Imagine a long list of all possible value combinations for that array. Notice that we can simplify this a bit since the values in the array always have some sort of ordering. So if we replace the smallest one with the number 1, the next one with 1 or 2 (depending on whether its equal or greater) and so forth, we end up with the same sorting problem as if we allowed any value at all. (This means an array of length n will need, at most, the numbers 1-n. Maybe less if some are equal.)
Then put a number beside each one telling how much work it takes to sort that array with those values in it. You could put several numbers. For example, you could put the number of comparisons it takes. Or you could put the number of element moves or swaps it takes. Whatever number you put there indicates how many operations it takes. You could put the sum of them.
One thing you have to do is ignore any special information. For example, you can't know ahead of time that the arrangement of values in the array are already sorted. Your algorithm has to do the same steps with that array as with any other. (But the first step could be to check if its sorted. Usually that doesn't help in sorting, though.)
So. The largest number, measured by comparisons, is the typical number of comparisons when the values are arranged in a pathologically bad way. The smallest number, similarly, is the number of comparisons needed when the values are arranged in a really good way.
For a bubble sort, the best case (shortest or fastest) is if the values are in order already. But that's only if you use a flag to tell whether you swapped any values. In that best case, you look at each adjacent pair of elements one time and find they are already sorted and when you get to the end, you find you haven't swapped anything so you are done. that's n-1 comparisons total and forms the lowest number of comparisons you could ever do.
It would take me a while to figure out the worst case. I haven't looked at a bubble sort in decades. But I would guess its a case where they are reverse ordered. You do the 1st comparison and find the 1st element needs to move. You slide up to the top comparing to each one and finally swap it with the last element. So you did n-1 comparisons in that pass. The 2nd pass starts at the 2nd element and does n-2 comparisons and so forth. So you do (n-1)+(n-2)+(n-3)+...+1 comparisons in this case which is about (n**2)/2.

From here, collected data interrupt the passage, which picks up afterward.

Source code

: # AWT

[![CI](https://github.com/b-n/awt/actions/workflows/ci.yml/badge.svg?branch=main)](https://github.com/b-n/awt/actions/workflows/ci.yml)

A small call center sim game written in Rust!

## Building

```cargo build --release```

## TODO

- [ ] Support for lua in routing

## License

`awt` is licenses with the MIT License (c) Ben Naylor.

Maybe your variation on bubble sort is better than the one I described. No matter.
For bubble sort then, the lower bound is n-1 and the upper bound is (n**2)/2
Other sort algorithms have better performance.
You might want to remember that there are other operations that cost besides comparisons. We use comparisons because much sorting is done with strings and a string comparison is costly in compute time.
You could use element swaps to count (or the sum of swaps and elements swaps) but they are typically shorter than comparisons with strings. If you have numbers, they are similar.
You could also use more esoteric things like branch prediction failure or memory cache misses or for measuring.
I know that counting and radix sorts are generally considered to run in O(n) time, and I believe I understand why. I'm being asked in an assignment, however, to explain why these sorts may not necessarily sort a list of distinct, positive integers in O(n) time. I can't come up with any reason.
Any help is appreciated!
To say that counting or radix sort is O(n) is actually not correct.
Counting sort is O(n+k) where k is the maximum value of any element in the array.
The reason is the you have to step through the entire list to populate the counts (O(n)), then step through the counts (O(k)).
Radix sort is O(mn) where m is the maximum number of digits of a number.
The reason is that you have to step through the array once for each digit (O(n) m times).